Ha la faccia da duro, ma forse è solo corazza che nasconde. Sì, viene da dirlo dopo aver letto l’ultima uscita di Alberto Puig, che su motorsport.com ha raccontato anche un po’ dell’uomo oltre il manager, di come si rilassa in montagna lontano da tutto e tutti e di quella prima moto che, dopo 30 anni in garage, ha deciso di restaurare come tributo ai sacrifici che la sua famiglia ha fatto per permettergli di inseguire il sogno di diventare un pilota. Pilota, in effetti, c’è diventato, fino all’epilogo di dover dire basta in seguito a un incidente che lo ha segnato per sempre e fino alla scelta di restare nelle corse in un ruolo differente. Restarci quando tutto ha cominciato a andare più che bene. E restarci anche adesso che tutto sembra andare male.
Anzi, soprattutto adesso che c’è da stare lì come un gladiatore che può incassare solo, perché rimasto senza nulla per “provare a fare male”. Dentro un’arena in cui, invece, gli altri sembrano avere a disposizione di tutto. Non sarà simpatico e sarà pure uno che non regala mai risposte da titolo, ma la faccia ce la mette comunque sempre e questo gli va riconosciuto. Tanto, poi, per ricaricarsi c’è la montagna. "È un ambiente sano”, dice. Solo che anche quel senso lì che ti regala la montagna può bastare a non sentire il peso di una situazione che per chi ha vinto così tanto rischia di diventare ingestibile: non una vittoria dal 2023, e un’ultima stagione da incubo. "La nostra vita ruota attorno alla performance. È velocità e risultati, non c’è altro – ammette - I marchi troveranno sempre un modo per far andare le moto sempre più veloci. Con meno controlli, con meno dispositivi, non importa. Honda non può aspettare fino al 2027 per fare un passo avanti, ed è per questo che devo pensare all'anno prossimo”.
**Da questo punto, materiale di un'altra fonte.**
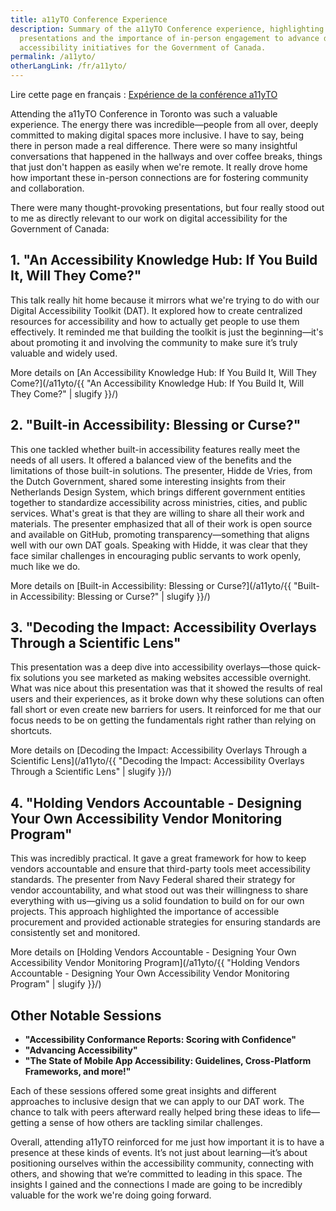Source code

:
 ```yaml
---
title: a11yTO Conference Experience
description: Summary of the a11yTO Conference experience, highlighting key
  presentations and the importance of in-person engagement to advance digital
  accessibility initiatives for the Government of Canada.
permalink: /a11yto/
otherLangLink: /fr/a11yto/
---
```


<p lang="fr">Lire cette page en français : <a hreflang="fr" href="{{ otherLangLink }}">Expérience de la conférence a11yTO</a></p>

Attending the a11yTO Conference in Toronto was such a valuable experience. The energy there was incredible—people from all over, deeply committed to making digital spaces more inclusive. I have to say, being there in person made a real difference. There were so many insightful conversations that happened in the hallways and over coffee breaks, things that just don't happen as easily when we're remote. It really drove home how important these in-person connections are for fostering community and collaboration.

There were many thought-provoking presentations, but four really stood out to me as directly relevant to our work on digital accessibility for the Government of Canada:

## 1. "An Accessibility Knowledge Hub: If You Build It, Will They Come?"

This talk really hit home because it mirrors what we're trying to do with our Digital Accessibility Toolkit (DAT). It explored how to create centralized resources for accessibility and how to actually get people to use them effectively. It reminded me that building the toolkit is just the beginning—it's about promoting it and involving the community to make sure it’s truly valuable and widely used.

More details on [An Accessibility Knowledge Hub: If You Build It, Will They Come?](/a11yto/{{ "An Accessibility Knowledge Hub: If You Build It, Will They Come?" | slugify }}/)

## 2. "Built-in Accessibility: Blessing or Curse?"

This one tackled whether built-in accessibility features really meet the needs of all users. It offered a balanced view of the benefits and the limitations of those built-in solutions. The presenter, Hidde de Vries, from the Dutch Government, shared some interesting insights from their Netherlands Design System, which brings different government entities together to standardize accessibility across ministries, cities, and public services. What's great is that they are willing to share all their work and materials. The presenter emphasized that all of their work is open source and available on GitHub, promoting transparency—something that aligns well with our own DAT goals. Speaking with Hidde, it was clear that they face similar challenges in encouraging public servants to work openly, much like we do.

More details on [Built-in Accessibility: Blessing or Curse?](/a11yto/{{ "Built-in Accessibility: Blessing or Curse?" | slugify }}/)

## 3. "Decoding the Impact: Accessibility Overlays Through a Scientific Lens"

This presentation was a deep dive into accessibility overlays—those quick-fix solutions you see marketed as making websites accessible overnight. What was nice about this presentation was that it showed the results of real users and their experiences, as it broke down why these solutions can often fall short or even create new barriers for users. It reinforced for me that our focus needs to be on getting the fundamentals right rather than relying on shortcuts.

More details on [Decoding the Impact: Accessibility Overlays Through a Scientific Lens](/a11yto/{{ "Decoding the Impact: Accessibility Overlays Through a Scientific Lens" | slugify }}/)

## 4. "Holding Vendors Accountable - Designing Your Own Accessibility Vendor Monitoring Program"

This was incredibly practical. It gave a great framework for how to keep vendors accountable and ensure that third-party tools meet accessibility standards. The presenter from Navy Federal shared their strategy for vendor accountability, and what stood out was their willingness to share everything with us—giving us a solid foundation to build on for our own projects. This approach highlighted the importance of accessible procurement and provided actionable strategies for ensuring standards are consistently set and monitored.

More details on [Holding Vendors Accountable - Designing Your Own Accessibility Vendor Monitoring Program](/a11yto/{{ "Holding Vendors Accountable - Designing Your Own Accessibility Vendor Monitoring Program" | slugify }}/)

## Other Notable Sessions

* **"Accessibility Conformance Reports: Scoring with Confidence"**
* **"Advancing Accessibility"**
* **"The State of Mobile App Accessibility: Guidelines, Cross-Platform Frameworks, and more!"**

Each of these sessions offered some great insights and different approaches to inclusive design that we can apply to our DAT work. The chance to talk with peers afterward really helped bring these ideas to life—getting a sense of how others are tackling similar challenges.

Overall, attending a11yTO reinforced for me just how important it is to have a presence at these kinds of events. It’s not just about learning—it’s about positioning ourselves within the accessibility community, connecting with others, and showing that we’re committed to leading in this space. The insights I gained and the connections I made are going to be incredibly valuable for the work we're doing going forward.
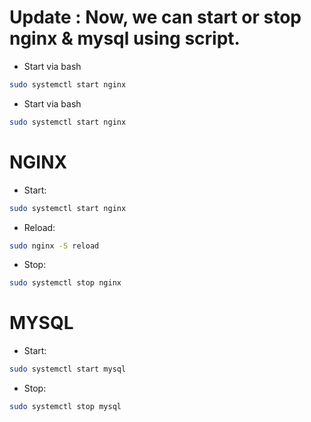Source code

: # Update : Now, we can start or stop nginx & mysql using script.
- Start via bash
```bash
sudo systemctl start nginx
```
- Start via bash
```bash
sudo systemctl start nginx
```

# NGINX
- Start:
```bash
sudo systemctl start nginx
```
- Reload:
```bash
sudo nginx -S reload
```
- Stop:
```bash
sudo systemctl stop nginx
```
# MYSQL
- Start:
```bash
sudo systemctl start mysql
```
- Stop:
```bash
sudo systemctl stop mysql
```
E, quasi a ricordare che il passato è importante, ma non fa risultati sul presente, racconta di come abbia recuperato la sua prima moto, una JJ Cobas: "L’ho ricostruita dopo anni, non potevo lasciarla morire nel garage. E’ l’unica che ho ancora e che i miei genitori avevano comprato". Il futuro, però, chiama e la Honda ha bisogno di un cambio di marcia. Con Romano Albesiano nel team, la strategia è chiara: "Dobbiamo migliorare la moto. È il nostro obiettivo primario. Non c’è un altro piano o una strada già segnata" . Una missione ambiziosa, ma necessaria per tornare a dettare legge con HRC. E’ il motivo per cui è arrivato Aleix Espargarò. "Ha una grande esperienza e le sue idee sono oro colato - afferma Puig - La velocità è fondamentale. Per testare correttamente le parti, hai bisogno di un pilota che sappia spingersi fino al limite, e Aleix lo fa". La competizione interna? Non un problema, ma una chance per tuti in una MotoGP che è cambiata tanto e forse troppo.
Parlando delle tecnologie moderne che equipaggiano le moto, infatti, Puig esprime una certa malinconia per il passato. "Ci sono stati miglioramenti in sicurezza, ma non possiamo permettere che la moto superi il pilota – avverte - Anni fa non c'era praticamente elettronica, e ogni fine settimana noi piloti volavamo con i motori a due tempi. Il controllo della trazione era nelle tue mani, e se esageravi un po', andavi oltre. Ma è vero che negli ultimi anni c'è stata molta evoluzione, e dobbiamo essere consapevoli che questo sport è super interessante e spettacolare per la sua essenza. Non possiamo arrivare al punto in cui la moto è più importante del pilota. Questa è la mia opinione personale. Sono sicuro che il campionato e i costruttori troveranno il compromesso necessario per preservare quell'essenza”. È un richiamo a non perdere di vista ciò che conta davvero nelle corse, a mantenere viva la scintilla della competizione autentica. Da piloti veri e non da azionatori di dispositivi. La sfida per Honda, però, è enorme almeno quanto è enorme la Honda stessa. “Ogni giorno – ha concluso Puig – deve essere un'opportunità per imparare, ma soprattutto per evolversi”. Anche quando significa "cambiare radicalmente".